** Exercise requirements **
All that should be output is the block of lines below from the line with "반면 의 Index 순서는 다음과 같다." to the line with "따라서 는 현재 DataFrame의 행 순서에 맞춰 다음 값을 갖게 된다.", both included, exactly as written.

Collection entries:
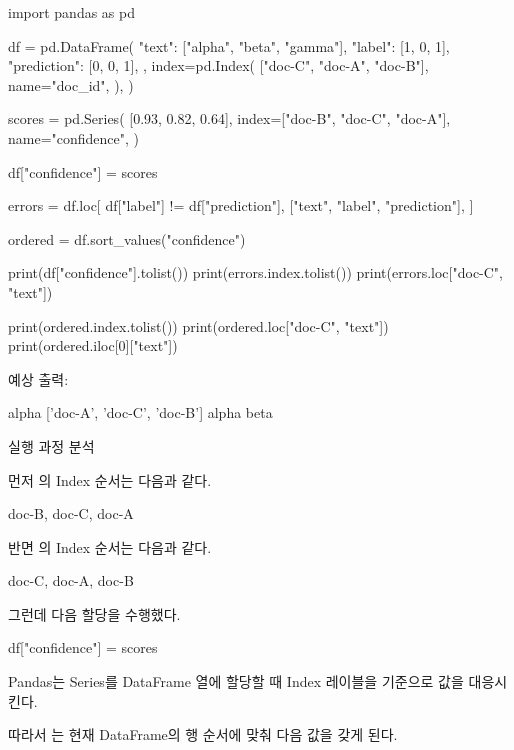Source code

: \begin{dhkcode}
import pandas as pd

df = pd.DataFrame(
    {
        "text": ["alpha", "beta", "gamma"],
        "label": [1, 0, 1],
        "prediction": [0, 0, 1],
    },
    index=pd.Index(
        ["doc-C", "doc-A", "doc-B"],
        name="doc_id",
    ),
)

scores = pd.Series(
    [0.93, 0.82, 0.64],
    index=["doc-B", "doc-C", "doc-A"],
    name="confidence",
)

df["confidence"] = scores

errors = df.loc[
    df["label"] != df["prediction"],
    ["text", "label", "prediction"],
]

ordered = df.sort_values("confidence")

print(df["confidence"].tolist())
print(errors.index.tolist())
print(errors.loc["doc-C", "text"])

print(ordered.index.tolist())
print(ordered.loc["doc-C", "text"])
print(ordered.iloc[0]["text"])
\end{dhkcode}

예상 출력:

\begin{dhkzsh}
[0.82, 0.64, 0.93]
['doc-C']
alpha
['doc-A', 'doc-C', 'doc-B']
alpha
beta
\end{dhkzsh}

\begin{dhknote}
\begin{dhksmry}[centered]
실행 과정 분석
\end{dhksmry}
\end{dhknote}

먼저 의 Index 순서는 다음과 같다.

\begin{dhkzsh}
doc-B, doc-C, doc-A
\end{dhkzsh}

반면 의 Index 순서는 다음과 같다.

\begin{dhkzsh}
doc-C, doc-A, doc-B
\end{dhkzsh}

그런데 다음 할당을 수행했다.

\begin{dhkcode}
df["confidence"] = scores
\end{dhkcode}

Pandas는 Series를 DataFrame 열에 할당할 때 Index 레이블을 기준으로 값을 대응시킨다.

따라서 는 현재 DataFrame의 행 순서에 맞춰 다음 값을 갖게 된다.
* * *
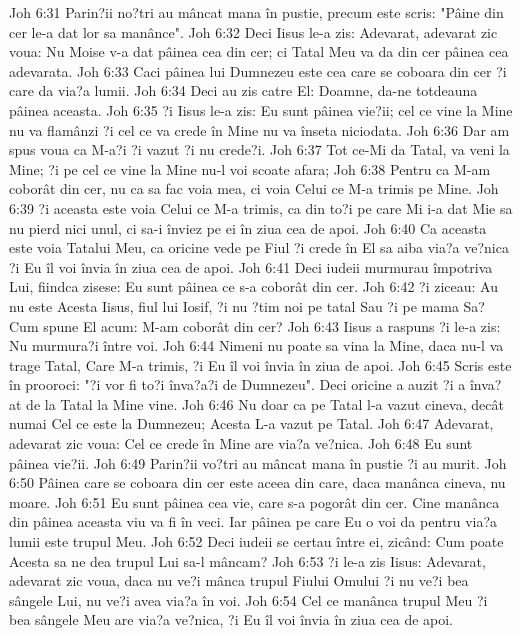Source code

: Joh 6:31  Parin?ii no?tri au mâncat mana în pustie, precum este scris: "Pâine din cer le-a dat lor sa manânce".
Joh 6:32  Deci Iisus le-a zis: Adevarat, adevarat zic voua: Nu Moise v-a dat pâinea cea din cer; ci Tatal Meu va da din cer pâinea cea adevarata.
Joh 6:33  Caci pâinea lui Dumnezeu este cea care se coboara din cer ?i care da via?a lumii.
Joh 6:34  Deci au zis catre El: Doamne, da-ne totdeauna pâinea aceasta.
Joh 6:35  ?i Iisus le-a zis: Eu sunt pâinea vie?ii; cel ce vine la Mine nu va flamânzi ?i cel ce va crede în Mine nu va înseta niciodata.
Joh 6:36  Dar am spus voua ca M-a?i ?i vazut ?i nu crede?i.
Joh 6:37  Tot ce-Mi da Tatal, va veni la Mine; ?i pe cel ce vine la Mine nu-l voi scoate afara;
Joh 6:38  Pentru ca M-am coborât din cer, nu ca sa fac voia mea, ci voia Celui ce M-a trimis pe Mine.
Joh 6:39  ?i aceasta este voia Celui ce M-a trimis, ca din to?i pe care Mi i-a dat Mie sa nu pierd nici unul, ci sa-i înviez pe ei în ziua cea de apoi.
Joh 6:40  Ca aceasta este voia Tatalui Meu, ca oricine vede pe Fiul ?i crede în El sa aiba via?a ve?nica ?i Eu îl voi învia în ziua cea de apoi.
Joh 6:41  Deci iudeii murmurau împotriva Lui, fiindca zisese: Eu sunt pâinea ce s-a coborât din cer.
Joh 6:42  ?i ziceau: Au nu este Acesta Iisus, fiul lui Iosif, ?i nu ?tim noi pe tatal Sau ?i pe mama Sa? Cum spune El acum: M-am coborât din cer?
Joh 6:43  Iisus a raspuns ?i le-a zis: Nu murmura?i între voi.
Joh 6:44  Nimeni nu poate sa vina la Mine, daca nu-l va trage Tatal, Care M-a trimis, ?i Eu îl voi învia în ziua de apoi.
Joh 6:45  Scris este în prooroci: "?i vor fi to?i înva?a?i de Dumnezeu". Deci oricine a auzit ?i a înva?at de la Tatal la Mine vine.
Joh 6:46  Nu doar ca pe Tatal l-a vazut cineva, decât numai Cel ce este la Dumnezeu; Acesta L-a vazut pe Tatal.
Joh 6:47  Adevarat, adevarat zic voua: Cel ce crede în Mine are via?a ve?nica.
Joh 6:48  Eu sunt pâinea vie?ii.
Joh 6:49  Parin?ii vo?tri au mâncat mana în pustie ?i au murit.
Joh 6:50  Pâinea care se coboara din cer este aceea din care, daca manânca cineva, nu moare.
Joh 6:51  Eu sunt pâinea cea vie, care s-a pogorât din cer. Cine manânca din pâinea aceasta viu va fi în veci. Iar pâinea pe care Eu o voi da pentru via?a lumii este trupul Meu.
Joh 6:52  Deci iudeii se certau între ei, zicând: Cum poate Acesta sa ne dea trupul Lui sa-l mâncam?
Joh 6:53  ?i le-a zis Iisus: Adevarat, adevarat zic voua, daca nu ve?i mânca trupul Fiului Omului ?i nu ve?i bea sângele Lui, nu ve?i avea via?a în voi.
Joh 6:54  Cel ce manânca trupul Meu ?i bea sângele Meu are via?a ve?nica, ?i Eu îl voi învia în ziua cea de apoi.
==
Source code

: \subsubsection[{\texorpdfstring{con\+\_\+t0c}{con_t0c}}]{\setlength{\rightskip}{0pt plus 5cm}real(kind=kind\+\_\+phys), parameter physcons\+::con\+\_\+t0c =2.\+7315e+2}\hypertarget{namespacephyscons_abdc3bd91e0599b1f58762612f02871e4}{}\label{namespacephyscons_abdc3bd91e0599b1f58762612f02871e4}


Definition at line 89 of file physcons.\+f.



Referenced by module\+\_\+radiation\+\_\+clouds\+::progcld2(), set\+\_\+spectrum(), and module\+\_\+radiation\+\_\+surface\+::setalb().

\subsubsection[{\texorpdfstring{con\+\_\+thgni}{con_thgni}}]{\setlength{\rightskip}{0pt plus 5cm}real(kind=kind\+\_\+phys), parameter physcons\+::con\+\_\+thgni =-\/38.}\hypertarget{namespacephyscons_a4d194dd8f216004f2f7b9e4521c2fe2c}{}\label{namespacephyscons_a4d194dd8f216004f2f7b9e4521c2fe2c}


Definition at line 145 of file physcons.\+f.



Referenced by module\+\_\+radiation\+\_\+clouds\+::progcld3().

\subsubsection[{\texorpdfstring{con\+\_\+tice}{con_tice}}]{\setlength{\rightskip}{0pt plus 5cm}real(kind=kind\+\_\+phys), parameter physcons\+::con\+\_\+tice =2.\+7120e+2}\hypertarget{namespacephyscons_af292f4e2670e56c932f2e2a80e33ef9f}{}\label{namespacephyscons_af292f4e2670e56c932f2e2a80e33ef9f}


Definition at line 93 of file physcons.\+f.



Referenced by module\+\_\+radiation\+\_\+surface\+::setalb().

** Task result **
반면 의 Index 순서는 다음과 같다.

\begin{dhkzsh}
doc-C, doc-A, doc-B
\end{dhkzsh}

그런데 다음 할당을 수행했다.

\begin{dhkcode}
df["confidence"] = scores
\end{dhkcode}

Pandas는 Series를 DataFrame 열에 할당할 때 Index 레이블을 기준으로 값을 대응시킨다.

따라서 는 현재 DataFrame의 행 순서에 맞춰 다음 값을 갖게 된다.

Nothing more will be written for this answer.